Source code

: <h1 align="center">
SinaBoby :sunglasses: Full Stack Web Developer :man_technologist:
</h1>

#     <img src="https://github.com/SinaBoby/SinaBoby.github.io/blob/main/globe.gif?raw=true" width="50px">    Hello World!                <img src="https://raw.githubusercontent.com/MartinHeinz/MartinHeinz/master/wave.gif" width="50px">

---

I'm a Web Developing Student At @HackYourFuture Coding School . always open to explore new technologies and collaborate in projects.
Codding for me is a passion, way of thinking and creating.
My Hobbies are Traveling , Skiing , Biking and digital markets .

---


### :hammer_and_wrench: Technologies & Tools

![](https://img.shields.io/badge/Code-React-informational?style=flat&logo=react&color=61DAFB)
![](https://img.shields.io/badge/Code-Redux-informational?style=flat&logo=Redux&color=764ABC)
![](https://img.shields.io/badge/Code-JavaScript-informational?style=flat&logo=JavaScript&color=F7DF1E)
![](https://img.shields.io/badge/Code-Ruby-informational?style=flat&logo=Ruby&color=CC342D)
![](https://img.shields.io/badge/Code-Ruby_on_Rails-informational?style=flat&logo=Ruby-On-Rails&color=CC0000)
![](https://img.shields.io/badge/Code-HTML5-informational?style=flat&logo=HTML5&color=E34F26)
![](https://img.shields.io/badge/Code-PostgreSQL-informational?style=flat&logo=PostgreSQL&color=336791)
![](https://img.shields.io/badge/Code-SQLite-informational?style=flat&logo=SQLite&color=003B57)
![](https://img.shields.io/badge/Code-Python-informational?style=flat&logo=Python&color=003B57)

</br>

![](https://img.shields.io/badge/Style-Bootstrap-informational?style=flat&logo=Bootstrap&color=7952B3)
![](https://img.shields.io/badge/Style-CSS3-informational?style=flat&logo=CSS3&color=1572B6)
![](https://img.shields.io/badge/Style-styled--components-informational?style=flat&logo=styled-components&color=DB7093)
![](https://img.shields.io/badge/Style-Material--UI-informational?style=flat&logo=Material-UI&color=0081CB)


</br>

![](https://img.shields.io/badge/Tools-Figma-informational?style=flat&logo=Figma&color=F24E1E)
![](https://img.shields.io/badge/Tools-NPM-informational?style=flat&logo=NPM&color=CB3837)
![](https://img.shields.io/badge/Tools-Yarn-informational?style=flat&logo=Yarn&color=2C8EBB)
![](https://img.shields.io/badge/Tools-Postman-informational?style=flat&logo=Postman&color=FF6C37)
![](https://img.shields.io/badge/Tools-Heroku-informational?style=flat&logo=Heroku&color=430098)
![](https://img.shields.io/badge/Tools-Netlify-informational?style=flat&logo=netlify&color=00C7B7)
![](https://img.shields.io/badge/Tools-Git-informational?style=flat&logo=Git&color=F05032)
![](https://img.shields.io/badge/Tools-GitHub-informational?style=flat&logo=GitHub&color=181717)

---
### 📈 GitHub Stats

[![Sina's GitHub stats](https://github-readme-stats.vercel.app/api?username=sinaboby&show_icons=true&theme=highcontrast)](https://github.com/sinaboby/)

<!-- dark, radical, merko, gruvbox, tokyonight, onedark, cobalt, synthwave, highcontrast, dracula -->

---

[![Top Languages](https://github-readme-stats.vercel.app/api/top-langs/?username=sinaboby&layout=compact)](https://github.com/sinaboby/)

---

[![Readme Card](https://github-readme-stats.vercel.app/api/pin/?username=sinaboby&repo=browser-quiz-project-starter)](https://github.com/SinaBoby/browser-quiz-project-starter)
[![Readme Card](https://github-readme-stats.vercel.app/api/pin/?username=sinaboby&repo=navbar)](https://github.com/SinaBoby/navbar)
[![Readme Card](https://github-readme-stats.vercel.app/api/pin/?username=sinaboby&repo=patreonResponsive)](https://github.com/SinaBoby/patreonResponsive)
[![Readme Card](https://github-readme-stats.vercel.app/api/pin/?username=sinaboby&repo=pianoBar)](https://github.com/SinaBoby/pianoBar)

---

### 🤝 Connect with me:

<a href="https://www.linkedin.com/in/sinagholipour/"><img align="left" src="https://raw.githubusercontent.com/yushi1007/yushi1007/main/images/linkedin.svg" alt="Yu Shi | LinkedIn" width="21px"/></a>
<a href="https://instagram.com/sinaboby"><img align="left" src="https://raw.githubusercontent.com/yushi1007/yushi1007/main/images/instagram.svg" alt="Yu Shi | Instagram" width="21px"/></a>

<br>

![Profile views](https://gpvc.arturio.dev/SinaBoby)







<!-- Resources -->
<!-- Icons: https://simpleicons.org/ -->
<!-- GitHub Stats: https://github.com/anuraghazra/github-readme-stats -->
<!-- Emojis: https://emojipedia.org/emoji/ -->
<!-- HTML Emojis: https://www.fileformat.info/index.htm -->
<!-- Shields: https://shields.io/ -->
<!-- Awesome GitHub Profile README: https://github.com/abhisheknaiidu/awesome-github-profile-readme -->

········

**What is being asked:** Go over the records above and tally the lines with the word "href" in them. Give the number alone.

**Problem solution:** 2